There are no limits on startups in the Incubator. Historically the projects just so happened to be connected with internet technology, but it isn’t a requirement for joining. Nikita Naumov, from the Faculty of World Economy and International Affairs is involved in music events and wants to organise concerts for foreign bands in Russia. But an organiser always risks his own money - he pays the musicians but then what if they can’t sell enough tickets to recover the fee? Nikita and his partner thought of a way to minimize the risk by selling concerts through crowdfunding.

Every year the Business Incubator runs an elective practical course for HSE students on how to run a business. It’s thanks to that Nikita got his residency at the Incubator. ‘The elective taught us how financial models are constructed, how markets and competitors are analysed all of which helped us to launch our project,’ says Nikita. ‘But we realised that we couldn’t do it ourselves, we weren’t strong enough, so we came on the residency programme. They were the craziest and best months of my life because I got more experience than in all the jobs I’d done before put together.’

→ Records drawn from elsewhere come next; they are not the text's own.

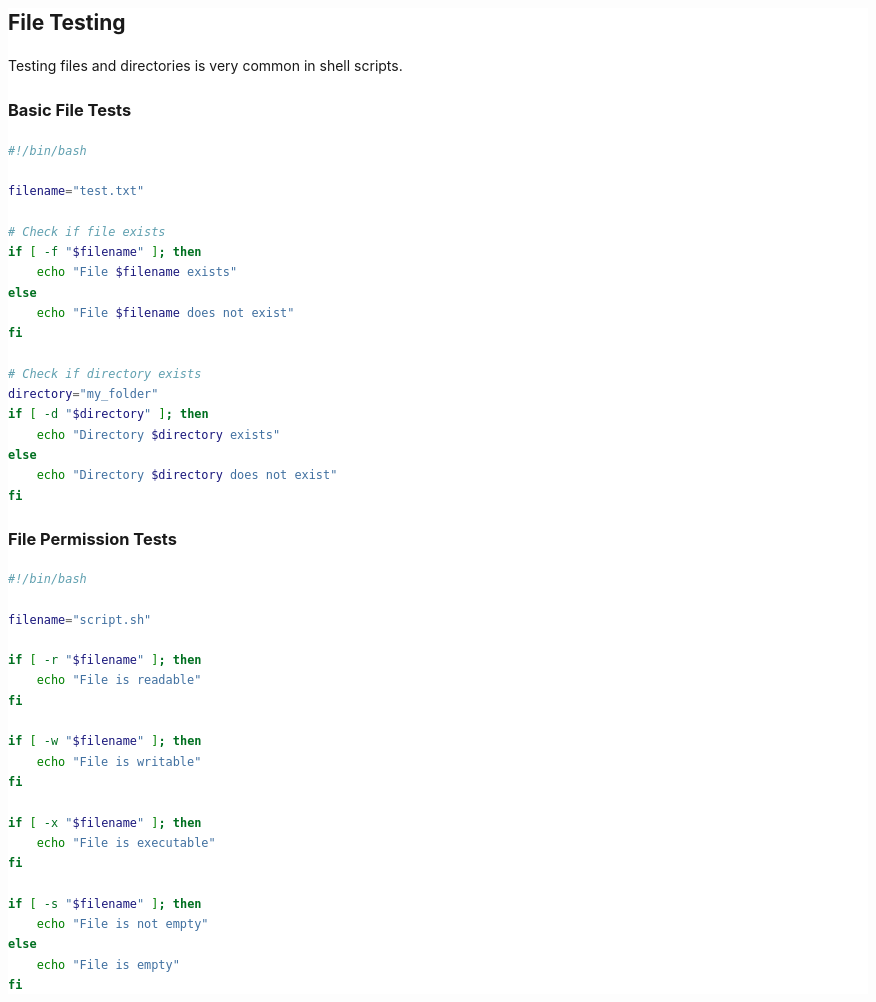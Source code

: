 
## File Testing

Testing files and directories is very common in shell scripts.

### Basic File Tests
```bash
#!/bin/bash

filename="test.txt"

# Check if file exists
if [ -f "$filename" ]; then
    echo "File $filename exists"
else
    echo "File $filename does not exist"
fi

# Check if directory exists
directory="my_folder"
if [ -d "$directory" ]; then
    echo "Directory $directory exists"
else
    echo "Directory $directory does not exist"
fi
```

### File Permission Tests
```bash
#!/bin/bash

filename="script.sh"

if [ -r "$filename" ]; then
    echo "File is readable"
fi

if [ -w "$filename" ]; then
    echo "File is writable"
fi

if [ -x "$filename" ]; then
    echo "File is executable"
fi

if [ -s "$filename" ]; then
    echo "File is not empty"
else
    echo "File is empty"
fi
```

Let the guys screw up now, even kill the startups but they’ll learn how to make new ones and have great success stories in the future

Denis Kozminykh
A regular HSE Business Incubator expert

‘Our project turned into something else,’ Nikita continues, ‘we changed our business model, took some things away, reworked some things, made a good reckoning about how to earn money. And even if something doesn’t work out, although everything is going well now, I know for sure that the knowledge I have can be transferred to any other project.’

The Business Incubator has its own social accelerator programme for social entrepreneurs. It has its own experts and mentors and its own selection process.  

A new hypothesis every week

For Incubator residents the basic time unit is a week and the key word is probably ‘hypothesis’. ‘We ask the projects to formulate hypotheses about their business which they have to test in one week,’ explains Svetlana Alexandrova. ‘The hypothesis shouldn’t be abstract but concrete and measurable so we can understand how to test it.’

Is it really possible to do this in seven days? ‘It depends on the level of the task,’ says Alexandrova. ‘You can break any of them down into stages, we try to go only into so much detail as we can in the time limit.’

The experts and mentors decide whether a team has managed to test their hypothesis or not. The Incubator has a huge network of contacts so there’s never a problem to get someone in to evaluate and teach the startup teams. Mentors are distinguished from ordinary experts because they work individually on specific projects. 

How businesses like Google and Apple appear

‘For me it’s a challenge because I have investors who want to put their money into interesting projects. Here I see them in the early stages and I understand who can be financed in the future,’ says Denis Kozminykh. ‘On the other hand, I’m building up my own consulting skills. It’s useful experience so that in accelerated programmes I run in future, I can propose better ways to make them more efficient. And for me it’s fun. It’s great when people listen to you and really absorb what you say.’

Fierce competition. criticism, success and even failure, Kozminykh is convinced, are all invaluable experience for startups. He believes, ‘it’s only natural selection that produces a Google, Apple or Facebook. Let the guys screw up now, even kill their startup, but they’ll learn how to make new ones and have great success stories in the future.’

‘If you want to do business you have to start doing it, start working, don’t wait for it to organise itself and other miracles to happen,’ Svetlana agrees. ‘If you want to do it, just do it.’